**EXERCISE:** Within the records below, reproduce without change the lines from the line that has "MLflow stores its" through the line that has "A backend store", and only those.

▬▬▬

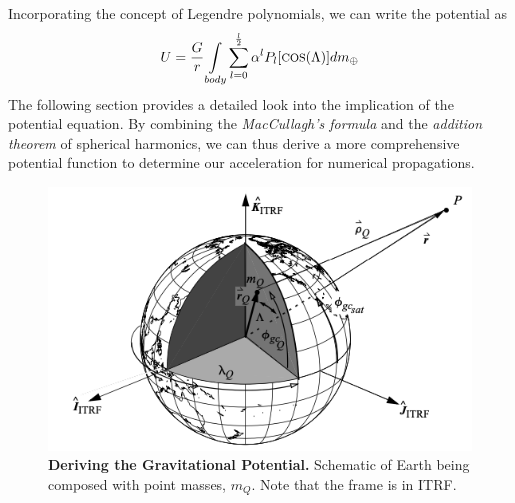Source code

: \begin{multicols}{2}
\begin{gather}
\end{gather}
Incorporating the concept of Legendre polynomials, we can write the potential as
\begin{gather}
    U = \frac{G}{r}\underset{body}{\int}\sum_{l=0}^{\frac{l}{2}}\alpha^lP_l[\text{\footnotesize{COS}}(\Lambda)]dm_\oplus
    \label{eq:Potential}
\end{gather}
The following section provides a detailed look into the implication of the potential equation. By combining the \textit{MacCullagh's formula} and the \textit{addition theorem} of spherical harmonics, we can thus derive a more comprehensive potential function to determine our acceleration for numerical propagations. 
\end{multicols}
\begin{figure}[H]
    \centering
    \includegraphics[width=.55\textwidth]{perturbation/point_mass.png}
    \caption{\textbf{Deriving the Gravitational Potential.} Schematic of Earth being composed with point masses, $m_Q$. Note that the frame is in ITRF\cite[]{}.}
    \label{fig:point_mass}
\end{figure}
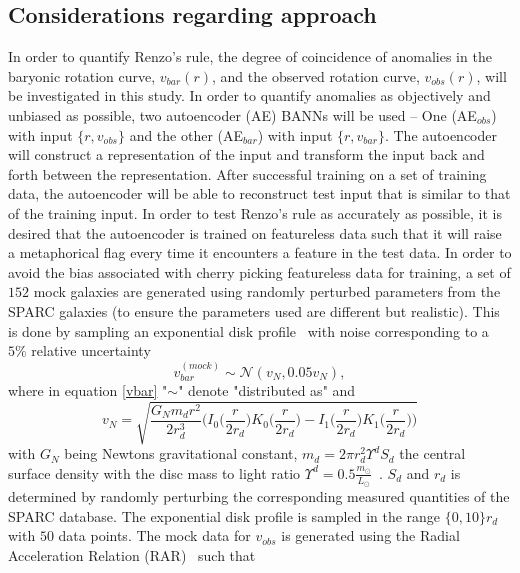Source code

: \begin{example}
	\section{Considerations regarding approach}
	In order to quantify Renzo's rule, the degree of coincidence of anomalies in the baryonic rotation curve, $v_{bar}(r)$, and the observed rotation curve, $v_{obs}(r)$, will be investigated in this study. In order to quantify anomalies as objectively and unbiased as possible, two autoencoder (AE) BANNs will be used -- One (AE$_{obs}$) with input $\{r,v_{obs}\}$ and the other (AE$_{bar}$) with input $\{r,v_{bar}\}$. The autoencoder will construct a representation of the input and transform the input back and forth between the representation. After successful training on a set of training data, the autoencoder will be able to reconstruct test input that is similar to that of the training input. In order to test Renzo's rule as accurately as possible, it is desired that the autoencoder is trained on featureless data such that it will raise a metaphorical flag every time it encounters a feature in the test data. In order to avoid the bias associated with cherry picking featureless data for training, a set of $152$ mock galaxies are generated using randomly perturbed parameters from the SPARC galaxies (to ensure the parameters used are different but realistic). This is done by sampling an exponential disk profile~\cite{binney} with noise corresponding to a $5\%$ relative uncertainty
	\begin{equation}
		v_{bar}^{(mock)} \sim \mathcal{N}(v_N,0.05v_N),
		\label{vbar}
	\end{equation}
	where in equation \eqref{vbar} "$\sim$" denote "distributed as" and
	\begin{equation}
		v_N= \sqrt{\frac{G_Nm_dr^2}{2r_d^3}\bigg(I_{0}\bigg(\frac{r}{2r_d}\bigg)K_{0}\bigg(\frac{r}{2r_d}\bigg)-I_{1}\bigg(\frac{r}{2r_d}\bigg)K_{1}\bigg(\frac{r}{2r_d}\bigg)\bigg)}
		\label{vn}
	\end{equation}
	with $G_N$ being Newtons gravitational constant,  $m_d=2\pi r_d^2\Upsilon^{d} S_d$ the central surface density with the disc mass to light ratio $\Upsilon^{d}=0.5\frac{m_\odot}{L_\odot}$~\cite{Lelli:2017vgz}. $S_d$ and $r_d$ is determined by randomly perturbing the corresponding measured quantities of the SPARC database. The exponential disk profile is sampled in the range $\{0,10\}r_d$ with $50$ data points. The mock data for $v_{obs}$ is generated using the Radial Acceleration Relation (RAR)~\cite{McGaugh:2016leg} such that
	\begin{equation}

\end{equation}
\end{example}
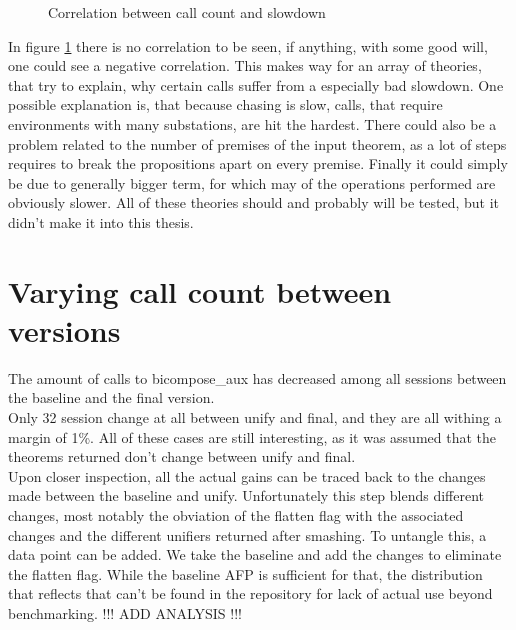 \begin{figure}[ht]
\centering
\caption{Correlation between call count and slowdown}
\label{fig:correlation}
\end{figure}

In figure \ref{fig:correlation} there is no correlation to be seen, if anything, with some good will, one could see a negative correlation. This makes way for an array of theories, that try to explain, why certain calls suffer from a especially bad slowdown. One possible explanation is, that because chasing is slow, calls, that require environments with many substations, are hit the hardest. There could also be a problem related to the number of premises of the input theorem, as a lot of steps requires to break the propositions apart on every premise. Finally it could simply be due to generally bigger term, for which may of the operations performed are obviously slower. All of these theories should and probably will be tested, but it didn't make it into this thesis.

\section{Varying call count between versions}

The amount of calls to bicompose\_aux has decreased among all sessions between the baseline and the final version.\\
Only 32 session change at all between unify and final, and they are all withing a margin of 1\%. All of these cases are still interesting, as it was assumed that the theorems returned don't change between unify and final.\\
Upon closer inspection, all the actual gains can be traced back to the changes made between the baseline and unify. Unfortunately this step blends different changes, most notably the obviation of the flatten flag with the associated changes and the different unifiers returned after smashing. To untangle this, a data point can be added. We take the baseline and add the changes to eliminate the flatten flag. While the baseline AFP is sufficient for that, the distribution that reflects that can't be found in the repository for lack of actual use beyond benchmarking.
    !!! ADD ANALYSIS !!!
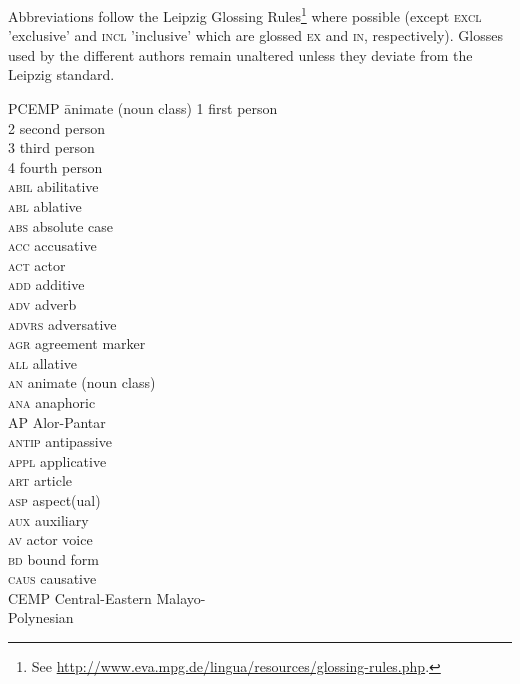 
Abbreviations follow the Leipzig Glossing Rules\footnote{See \url{http://www.eva.mpg.de/lingua/resources/glossing-rules.php}.} where possible (except \textsc{excl} 'exclusive' and \textsc{incl} 'inclusive' which are glossed \textsc{ex} and \textsc{in}, respectively). Glosses used by the different authors remain unaltered unless they deviate from the Leipzig standard.

\begin{multicols}{2}
\begin{tabbing}
  PCEMP \hspace{.5em} \= animate (noun class)\kill
 \textsc{1}  \> first person \\
 \textsc{2}  \> second person \\
 \textsc{3}  \> third person \\
 \textsc{4}  \> fourth person \\
 \textsc{abil}  \> abilitative \\
 \textsc{abl}  \> ablative \\
 \textsc{abs}  \> absolute case \\
 \textsc{acc}  \> accusative \\
 \textsc{act}  \> actor \\
 \textsc{add}  \> additive \\
 \textsc{adv}  \> adverb \\
 \textsc{advrs} \> adversative \\
 \textsc{agr}  \> agreement marker \\
 \textsc{all}  \> allative \\
 \textsc{an}  \> animate (noun class) \\
 \textsc{ana}  \> anaphoric \\
 \textsc{AP}  \> Alor-Pantar \\
 \textsc{antip}  \> antipassive \\
 \textsc{appl}  \> applicative \\
 \textsc{art}  \> article \\
 \textsc{asp}  \> aspect(ual) \\
 \textsc{aux}  \> auxiliary \\
 \textsc{av}  \> actor voice \\
 \textsc{bd}  \> bound form \\
 \textsc{caus}  \> causative \\
 \textsc{CEMP}  \> Central-Eastern Malayo-\\\>Polynesian \\

\end{tabbing}
\end{multicols}
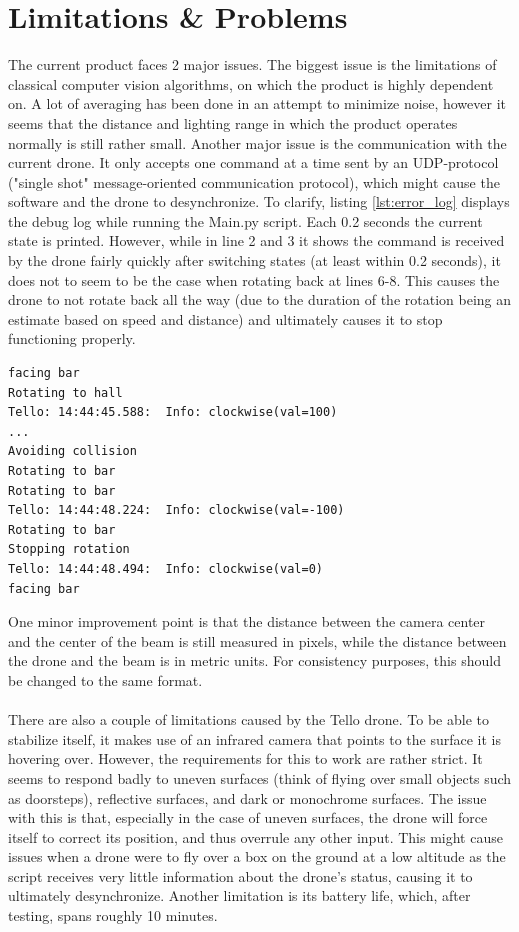 \section{Limitations \& Problems}
\label{sec:state_machine_limits}
The current product faces 2 major issues. The biggest issue is the limitations of classical computer vision algorithms, on which the product is highly dependent on. A lot of averaging has been done in an attempt to minimize noise, however it seems that the distance and lighting range in which the product operates normally is still rather small. Another major issue is the communication with the current drone. It only accepts one command at a time sent by an UDP-protocol ("single shot" message-oriented communication protocol), which might cause the software and the drone to desynchronize. To clarify, listing \ref{lst:error_log} displays the debug log while running the Main.py script. Each 0.2 seconds the current state is printed. However, while in line 2 and 3 it shows the command is received by the drone fairly quickly after switching states (at least within 0.2 seconds), it does not to seem to be the case when rotating back at lines 6-8. This causes the drone to not rotate back all the way (due to the duration of the rotation being an estimate based on speed and distance) and ultimately causes it to stop functioning properly.
\begin{lstlisting}[caption={Fragment excerpted from the debug log of the product.},captionpos=b,label={lst:error_log}]
facing bar
Rotating to hall
Tello: 14:44:45.588:  Info: clockwise(val=100)
...
Avoiding collision
Rotating to bar
Rotating to bar
Tello: 14:44:48.224:  Info: clockwise(val=-100)
Rotating to bar
Stopping rotation
Tello: 14:44:48.494:  Info: clockwise(val=0)
facing bar
\end{lstlisting}

One minor improvement point is that the distance between the camera center and the center of the beam is still measured in pixels, while the distance between the drone and the beam is in metric units. For consistency purposes, this should be changed to the same format.
\\\\
There are also a couple of limitations caused by the Tello drone. To be able to stabilize itself, it makes use of an infrared camera that points to the surface it is hovering over. However, the requirements for this to work are rather strict. It seems to respond badly to uneven surfaces (think of flying over small objects such as doorsteps), reflective surfaces, and dark or monochrome surfaces. The issue with this is that, especially in the case of uneven surfaces, the drone will force itself to correct its position, and thus overrule any other input. This might cause issues when a drone were to fly over a box on the ground at a low altitude as the script receives very little information about the drone's status, causing it to ultimately desynchronize. Another limitation is its battery life, which, after testing, spans roughly 10 minutes.

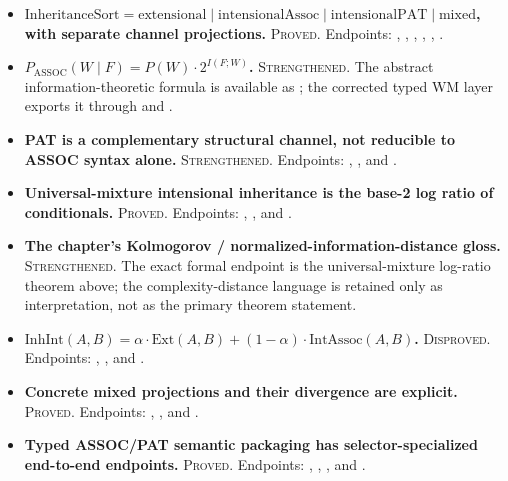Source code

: \documentclass[11pt,openany]{report}
\begin{document}
\begin{itemize}
\item \textbf{$\mathrm{InheritanceSort} = \mathrm{extensional} \mid
  \mathrm{intensionalAssoc} \mid \mathrm{intensionalPAT} \mid \mathrm{mixed}$,
  with separate channel projections.} \textsc{Proved}.  Endpoints:
  , ,
  , ,
  , .
\item \textbf{$P_{\mathrm{ASSOC}}(W \mid F) = P(W) \cdot 2^{I(F;W)}$.}
  \textsc{Strengthened}.  The abstract information-theoretic formula is
  available as ; the corrected typed WM layer
  exports it through  and
  .
\item \textbf{PAT is a complementary structural channel, not reducible to
  ASSOC syntax alone.} \textsc{Strengthened}.  Endpoints:
  ,
  , and
  .
\item \textbf{Universal-mixture intensional inheritance is the
  base-2 log ratio of conditionals.} \textsc{Proved}.  Endpoints:
  ,
  , and
  .
\item \textbf{The chapter's Kolmogorov / normalized-information-distance gloss.}
  \textsc{Strengthened}.  The exact formal endpoint is the
  universal-mixture log-ratio theorem above; the complexity-distance
  language is retained only as interpretation, not as the primary
  theorem statement.
\item \textbf{$\mathrm{InhInt}(A, B) = \alpha \cdot \mathrm{Ext}(A, B) +
  (1 - \alpha) \cdot \mathrm{IntAssoc}(A, B)$.} \textsc{Disproved}.
  Endpoints: ,
  , and
  .
\item \textbf{Concrete mixed projections and their divergence are explicit.}
  \textsc{Proved}.  Endpoints:
  ,
  , and
  .
\item \textbf{Typed ASSOC/PAT semantic packaging has selector-specialized
  end-to-end endpoints.} \textsc{Proved}.  Endpoints:
  ,
  ,
  , and
  .
\end{itemize}
\end{document}
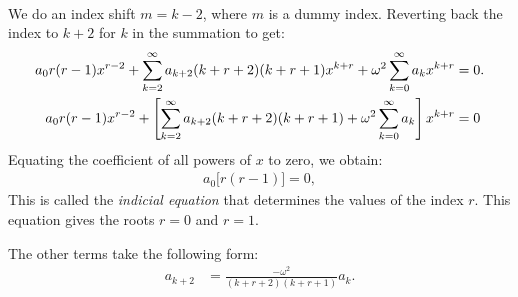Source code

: \begin{enumerate}[label={(\arabic*)}]
\begin{enumerate}[label={(\alph*)}]
\begin{align}
    \end{align}
    We do an index shift $m = k-2$, where $m$ is a dummy index. Reverting back the index to $k+2$ for $k$ in the  summation to get:
    \begin{align}
        a_0 r(r-1) x^{r-2} + \sum_{k=2}^\infty a_{k+2} (k+r+2)(k+r+1) x^{k+r} + \omega^2 \sum_{k=0}^{\infty} a_k x^{k+r}&=0.\notag\\
        a_0 r(r-1) x^{r-2} + \left[\sum_{k=2}^\infty a_{k+2} (k+r+2)(k+r+1) + \omega^2 \sum_{k=0}^{\infty} a_k\right]x^{k+r}&=0
    \end{align}
    Equating the coefficient of all powers of $x$ to zero, we obtain:
    \begin{align}
        a_0 \bigg[ r(r-1) \bigg] = 0, 
    \end{align}
    This is called the \textit{indicial equation} that determines the values of the index $r$. This equation gives the roots $r = 0$ and $r = 1$.
    
    The other terms take the following form:
    \begin{align}
        a_{k+2} &= \frac{-\omega^2}{(k+r+2)(k+r+1)}a_k.\label{eq:first-frebonius-type}
    \end{align}

\end{enumerate}
\end{enumerate}

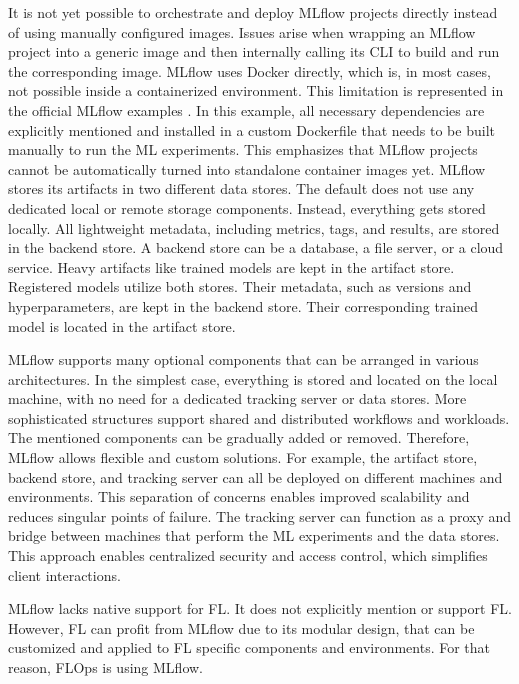 It is not yet possible to orchestrate and deploy MLflow projects directly instead of using manually configured images.
Issues arise when wrapping an MLflow project into a generic image and then internally calling its CLI to build and run the corresponding image.
MLflow uses Docker directly, which is, in most cases, not possible inside a containerized environment.
This limitation is represented in the official MLflow examples \cite{mlflow:docker_example}.
In this example, all necessary dependencies are explicitly mentioned and installed in a custom Dockerfile that needs to be built manually to run the ML experiments.
This emphasizes that MLflow projects cannot be automatically turned into standalone container images yet.
\vspace{5mm}
\newline
MLflow stores its artifacts in two different data stores.
The default does not use any dedicated local or remote storage components.
Instead, everything gets stored locally.
All lightweight metadata, including metrics, tags, and results, are stored in the backend store.
A backend store can be a database, a file server, or a cloud service.
Heavy artifacts like trained models are kept in the artifact store.
Registered models utilize both stores.
Their metadata, such as versions and hyperparameters, are kept in the backend store.
Their corresponding trained model is located in the artifact store.

MLflow supports many optional components that can be arranged in various architectures.
In the simplest case, everything is stored and located on the local machine, with no need for a dedicated tracking server or data stores.
More sophisticated structures support shared and distributed workflows and workloads.
The mentioned components can be gradually added or removed.
Therefore, MLflow allows flexible and custom solutions.
For example, the artifact store, backend store, and tracking server can all be deployed on different machines and environments.
This separation of concerns enables improved scalability and reduces singular points of failure.
The tracking server can function as a proxy and bridge between machines that perform the ML experiments and the data stores.
This approach enables centralized security and access control, which simplifies client interactions.

MLflow lacks native support for FL.
It does not explicitly mention or support FL.
However, FL can profit from MLflow due to its modular design, that can be customized and applied to FL specific components and environments.
For that reason, FLOps is using MLflow.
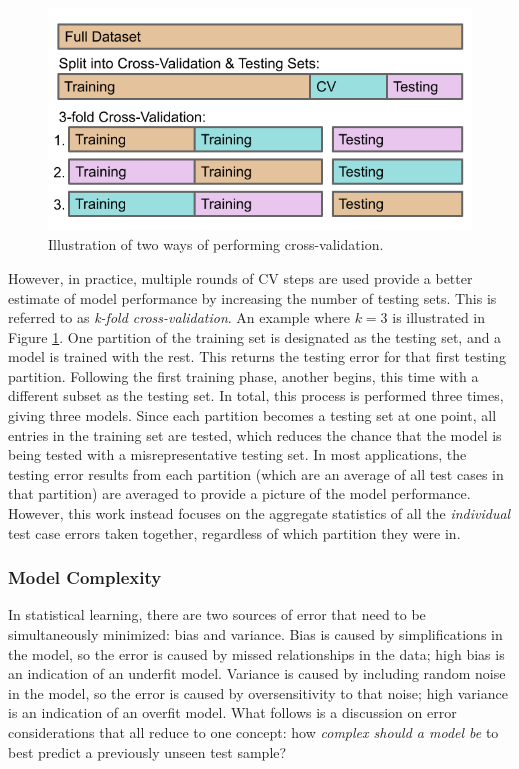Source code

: \begin{figure}[!htb]
  \centering
  \includegraphics[width=0.85\linewidth]{./chapters/litrev/cverror.png}
  \caption{Illustration of two ways of performing cross-validation.}
  \label{fig:cverror}
\end{figure}

However, in practice, multiple rounds of \gls{CV} steps are used provide a
better estimate of model performance by increasing the number of testing sets.
This is referred to as \textit{k-fold cross-validation}.  An example where
$k=3$ is illustrated in Figure \ref{fig:cverror}.  One partition of the
training set is designated as the testing set, and a model is trained with the
rest. This returns the testing error for that first testing partition.
Following the first training phase, another begins, this time with a different
subset as the testing set.  In total, this process is performed three times,
giving three models. Since each partition becomes a testing set at one point,
all entries in the training set are tested, which reduces the chance that the
model is being tested with a misrepresentative testing set. In most
applications, the testing error results from each partition (which are an
average of all test cases in that partition) are averaged to provide a picture
of the model performance. However, this work instead focuses on the aggregate
statistics of all the \textit{individual} test case errors taken together,
regardless of which partition they were in.

\subsubsection{Model Complexity}
\label{sec:complexity}

In statistical learning, there are two sources of error that need to be
simultaneously minimized: bias and variance. Bias is caused by simplifications
in the model, so the error is caused by missed relationships in the data; high
bias is an indication of an underfit model.  Variance is caused by including
random noise in the model, so the error is caused by oversensitivity to that
noise; high variance is an indication of an overfit model. What follows is a
discussion on error considerations that all reduce to one concept: how
\textit{complex should a model be} to best predict a previously unseen test
sample?

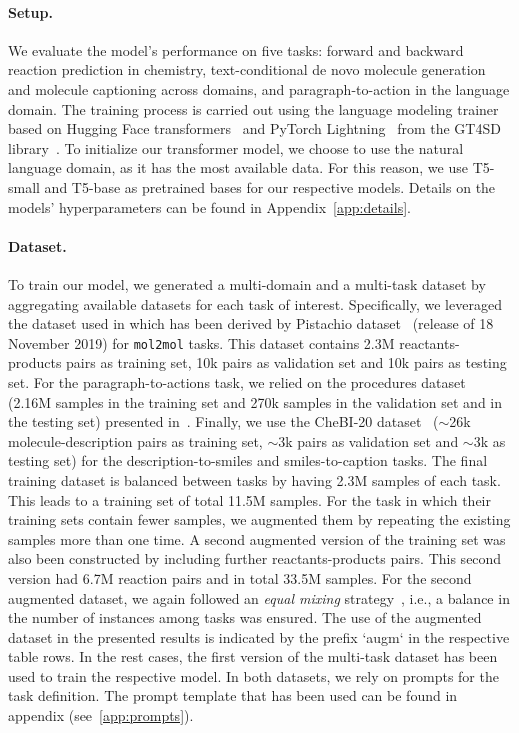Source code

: \documentclass[nohyperref]{article}
\theoremstyle{plain}
\theoremstyle{definition}
\theoremstyle{remark}
\begin{document}
\paragraph{Setup.}
We evaluate the model's performance on five tasks: forward and backward reaction prediction in chemistry, text-conditional de novo molecule generation and molecule captioning across domains, and paragraph-to-action in the language domain.
The training process is carried out using the language modeling trainer based on Hugging Face transformers~\citep{Wolf_Transformers_State-of-the-Art_Natural_2020} and PyTorch Lightning~\citep{Falcon_PyTorch_Lightning_2019} from the GT4SD library~\citep{manica2022gt4sd}.
To initialize our transformer model, we choose to use the natural language domain, as it has the most available data. For this reason, we use T5-small and T5-base as pretrained bases for our respective models.
Details on the models' hyperparameters can be found in Appendix~\ref{app:details}.


\paragraph{Dataset.}
To train our model, we generated a multi-domain and a multi-task dataset by aggregating available datasets for each task of interest. Specifically, we leveraged the dataset used in \citet{toniato2021unassisted} which has been derived by Pistachio dataset~\citep{pistachio} (release of 18 November 2019) for \texttt{mol2mol} tasks. This dataset contains 2.3M reactants-products pairs as training set, 10k pairs as validation set and 10k pairs as testing set. For the paragraph-to-actions task, we relied on the procedures dataset (2.16M samples in the training set and 270k samples in the validation set and in the testing set) presented in~\citeauthor{vaucher2020automated}. Finally, we use the CheBI-20 dataset~\citep{edwards2021text2mol,edwards2022translation} ($\sim$26k molecule-description pairs as training set, $\sim$3k pairs as validation set and $\sim$3k as testing set) for the description-to-smiles and smiles-to-caption tasks. The final training dataset is balanced between tasks by having 2.3M samples of each task. This leads to a training set of total 11.5M samples. For the task in which their training sets contain fewer samples, we augmented them by repeating the existing samples more than one time. A second augmented version of the training set was also been constructed by including further reactants-products pairs. This second version had 6.7M reaction pairs and in total 33.5M samples. For the second augmented dataset, we again followed an \emph{equal mixing} strategy~\cite{raffel2020exploring}, i.e., a balance in the number of instances among tasks was ensured. The use of the augmented dataset in the presented results is indicated by the prefix `augm` in the respective table rows. In the rest cases, the first version of the multi-task dataset has been used to train the respective model. In both datasets, we rely on prompts for the task definition. The prompt template that has been used can be found in appendix (see~\autoref{app:prompts}).
\end{document}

▬▬▬

**EXERCISE SOLUTION:**
MLflow stores its artifacts in two different data stores.
The default does not use any dedicated local or remote storage components.
Instead, everything gets stored locally.
All lightweight metadata, including metrics, tags, and results, are stored in the backend store.
A backend store can be a database, a file server, or a cloud service.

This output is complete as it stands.